**What is required**
Scan the data below and state the number of lines that include the word "pouvez", adding no comment.

*** Records supplied Section Begins ***

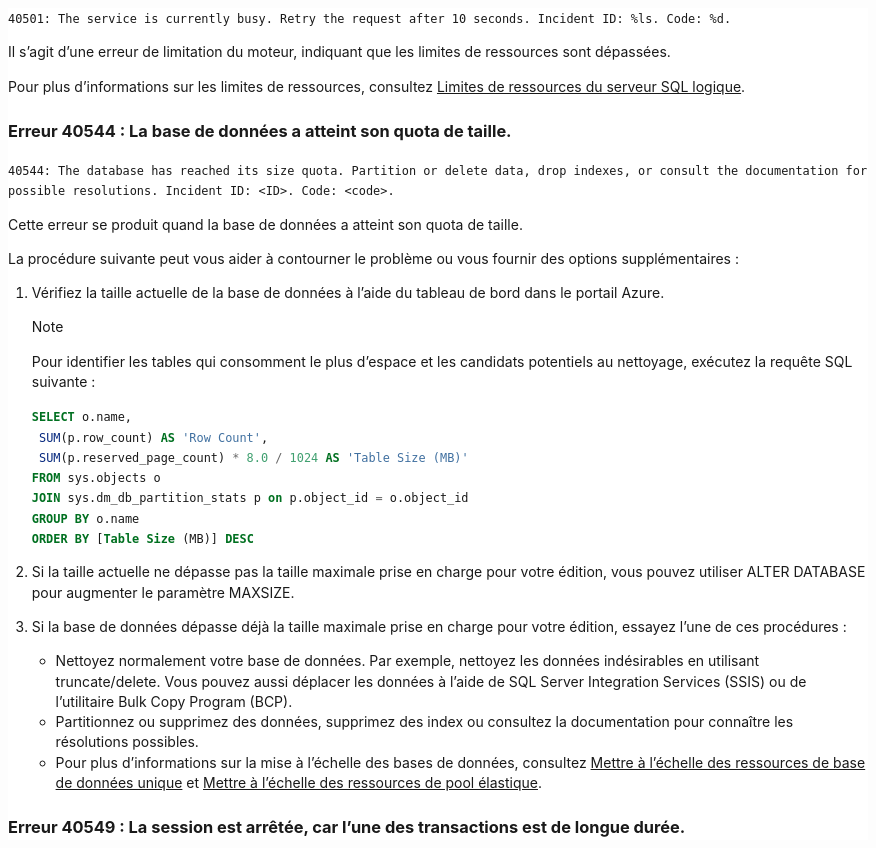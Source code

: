 ``40501: The service is currently busy. Retry the request after 10 seconds. Incident ID: %ls. Code: %d.``

Il s’agit d’une erreur de limitation du moteur, indiquant que les limites de ressources sont dépassées.

Pour plus d’informations sur les limites de ressources, consultez [Limites de ressources du serveur SQL logique](./resource-limits-logical-server.md).

### <a name="error-40544-the-database-has-reached-its-size-quota"></a>Erreur 40544 : La base de données a atteint son quota de taille.

``40544: The database has reached its size quota. Partition or delete data, drop indexes, or consult the documentation for possible resolutions. Incident ID: <ID>. Code: <code>.``

Cette erreur se produit quand la base de données a atteint son quota de taille.

La procédure suivante peut vous aider à contourner le problème ou vous fournir des options supplémentaires :

1. Vérifiez la taille actuelle de la base de données à l’aide du tableau de bord dans le portail Azure.

   > [!NOTE]
   > Pour identifier les tables qui consomment le plus d’espace et les candidats potentiels au nettoyage, exécutez la requête SQL suivante :

   ```sql
   SELECT o.name,
    SUM(p.row_count) AS 'Row Count',
    SUM(p.reserved_page_count) * 8.0 / 1024 AS 'Table Size (MB)'
   FROM sys.objects o
   JOIN sys.dm_db_partition_stats p on p.object_id = o.object_id
   GROUP BY o.name
   ORDER BY [Table Size (MB)] DESC
   ```

2. Si la taille actuelle ne dépasse pas la taille maximale prise en charge pour votre édition, vous pouvez utiliser ALTER DATABASE pour augmenter le paramètre MAXSIZE.
3. Si la base de données dépasse déjà la taille maximale prise en charge pour votre édition, essayez l’une de ces procédures :

   - Nettoyez normalement votre base de données. Par exemple, nettoyez les données indésirables en utilisant truncate/delete. Vous pouvez aussi déplacer les données à l’aide de SQL Server Integration Services (SSIS) ou de l’utilitaire Bulk Copy Program (BCP).
   - Partitionnez ou supprimez des données, supprimez des index ou consultez la documentation pour connaître les résolutions possibles.
   - Pour plus d’informations sur la mise à l’échelle des bases de données, consultez [Mettre à l’échelle des ressources de base de données unique](./single-database-scale.md) et [Mettre à l’échelle des ressources de pool élastique](./elastic-pool-scale.md).

### <a name="error-40549-session-is-terminated-because-you-have-a-long-running-transaction"></a>Erreur 40549 : La session est arrêtée, car l’une des transactions est de longue durée.
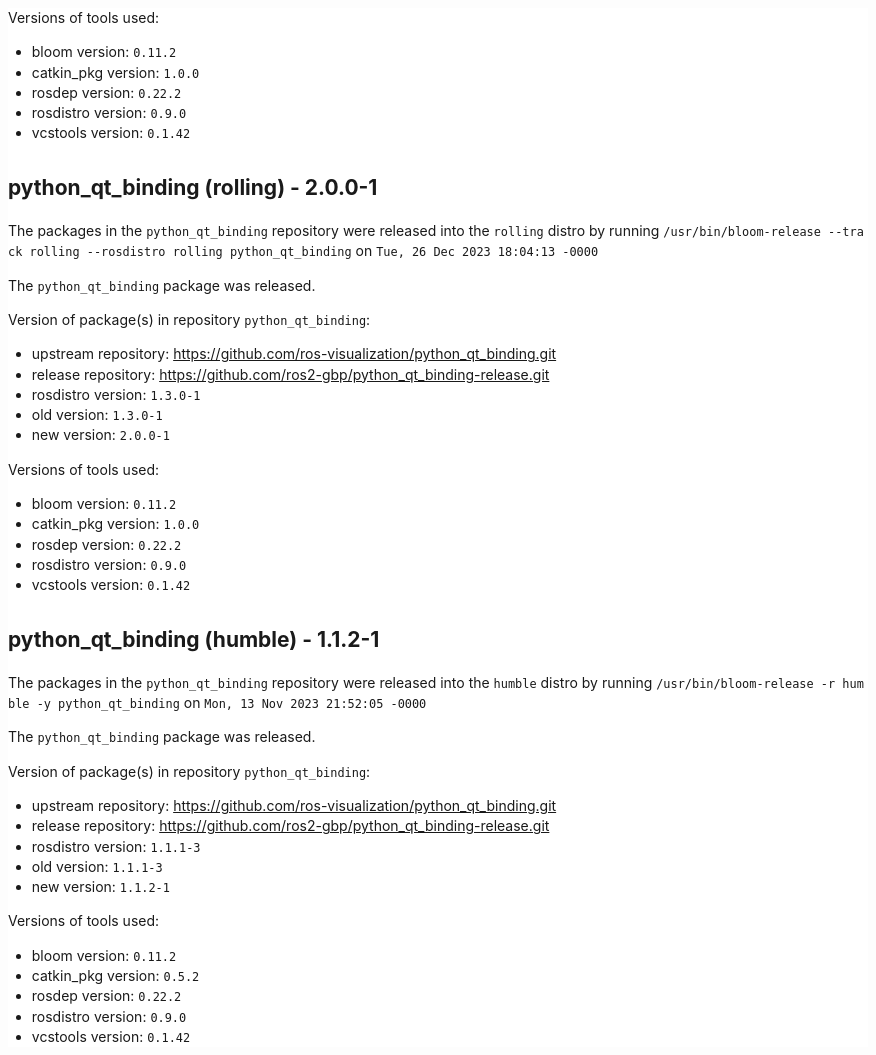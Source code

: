 Versions of tools used:

- bloom version: `0.11.2`
- catkin_pkg version: `1.0.0`
- rosdep version: `0.22.2`
- rosdistro version: `0.9.0`
- vcstools version: `0.1.42`


## python_qt_binding (rolling) - 2.0.0-1

The packages in the `python_qt_binding` repository were released into the `rolling` distro by running `/usr/bin/bloom-release --track rolling --rosdistro rolling python_qt_binding` on `Tue, 26 Dec 2023 18:04:13 -0000`

The `python_qt_binding` package was released.

Version of package(s) in repository `python_qt_binding`:

- upstream repository: https://github.com/ros-visualization/python_qt_binding.git
- release repository: https://github.com/ros2-gbp/python_qt_binding-release.git
- rosdistro version: `1.3.0-1`
- old version: `1.3.0-1`
- new version: `2.0.0-1`

Versions of tools used:

- bloom version: `0.11.2`
- catkin_pkg version: `1.0.0`
- rosdep version: `0.22.2`
- rosdistro version: `0.9.0`
- vcstools version: `0.1.42`


## python_qt_binding (humble) - 1.1.2-1

The packages in the `python_qt_binding` repository were released into the `humble` distro by running `/usr/bin/bloom-release -r humble -y python_qt_binding` on `Mon, 13 Nov 2023 21:52:05 -0000`

The `python_qt_binding` package was released.

Version of package(s) in repository `python_qt_binding`:

- upstream repository: https://github.com/ros-visualization/python_qt_binding.git
- release repository: https://github.com/ros2-gbp/python_qt_binding-release.git
- rosdistro version: `1.1.1-3`
- old version: `1.1.1-3`
- new version: `1.1.2-1`

Versions of tools used:

- bloom version: `0.11.2`
- catkin_pkg version: `0.5.2`
- rosdep version: `0.22.2`
- rosdistro version: `0.9.0`
- vcstools version: `0.1.42`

*** Records supplied Section Ends ***

**Task answer**
2